Earth threatens warming, which already occurred 3.3 million years ago

Advertisement · Scroll to continue

(ORDO NEWS) — Despite the fact that scientists are increasingly talking about the incredibly large amount of carbon dioxide in the Earth’s atmosphere, this situation has already happened in the history of our planet. Experts believe that the level we are approaching for the last time could be 3.3 million years ago and, perhaps, no type of progressive primates has ever encountered such living conditions.

At the current rate of CO2 production over the next five years, the level of carbon dioxide in the atmosphere will exceed 427 ppm, which was most likely peak during the warming period of the Pliocene. Then the temperature was higher by 3C – 4C degrees, and the ocean level was 20 meters higher than today.

These conclusions were made by scientists from the University of Southampton. For their study, they constructed a special model for CO2 recording in the Pliocene, using data obtained from boron levels in tiny fossils collected from deep-sea sediments of the Caribbean.

The simulation confirmed the trends previously observed in the ice cores, and also made it possible to more accurately estimate the CO2 range in the geological era, when the levels of solar radiation were the same as today.

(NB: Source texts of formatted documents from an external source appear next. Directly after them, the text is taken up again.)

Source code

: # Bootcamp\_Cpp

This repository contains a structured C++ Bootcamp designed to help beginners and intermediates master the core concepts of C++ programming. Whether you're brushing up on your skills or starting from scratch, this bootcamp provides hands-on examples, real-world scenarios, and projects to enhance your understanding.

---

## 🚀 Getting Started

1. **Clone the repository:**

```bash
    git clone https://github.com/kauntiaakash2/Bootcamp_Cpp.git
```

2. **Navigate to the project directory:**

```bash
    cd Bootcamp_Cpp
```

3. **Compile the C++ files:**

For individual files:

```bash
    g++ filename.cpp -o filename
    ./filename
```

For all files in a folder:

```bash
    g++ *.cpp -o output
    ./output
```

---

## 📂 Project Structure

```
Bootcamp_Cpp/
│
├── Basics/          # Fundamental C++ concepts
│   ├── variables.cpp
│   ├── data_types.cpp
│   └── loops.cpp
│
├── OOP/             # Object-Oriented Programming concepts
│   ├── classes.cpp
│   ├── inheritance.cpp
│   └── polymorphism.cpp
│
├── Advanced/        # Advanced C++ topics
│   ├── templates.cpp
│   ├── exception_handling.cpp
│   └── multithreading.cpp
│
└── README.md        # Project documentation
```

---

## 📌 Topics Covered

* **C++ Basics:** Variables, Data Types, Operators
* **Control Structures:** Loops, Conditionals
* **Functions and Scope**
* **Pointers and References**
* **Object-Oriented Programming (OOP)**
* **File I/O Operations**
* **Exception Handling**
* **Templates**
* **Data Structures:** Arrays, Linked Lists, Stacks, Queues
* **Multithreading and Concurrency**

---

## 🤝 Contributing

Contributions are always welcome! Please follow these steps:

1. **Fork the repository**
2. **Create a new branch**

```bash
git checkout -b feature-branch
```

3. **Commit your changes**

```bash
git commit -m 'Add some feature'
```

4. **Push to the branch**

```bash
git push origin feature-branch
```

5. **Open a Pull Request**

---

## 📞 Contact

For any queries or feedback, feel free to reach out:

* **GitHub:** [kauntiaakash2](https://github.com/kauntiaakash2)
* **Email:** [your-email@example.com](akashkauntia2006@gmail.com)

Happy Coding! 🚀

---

“The striking result we found was that the warmest Pliocene period in the atmosphere had from 380 to 420 ppm CO2,” said Thomas Mel, one of the authors. “This is similar to today’s value of about 415 ppm, which means that we are already at levels that in the past were associated with temperature and sea level much higher than today.” CO2 is currently growing at around 2.5 ppm per year.

The authors stated that studying the past provided an understanding of what will happen in the future, which means we have a chance to realize what is happening and to minimize the risks of a future disaster.


Contact us: [email protected]

Our Standards, Terms of Use: Standard Terms And Conditions.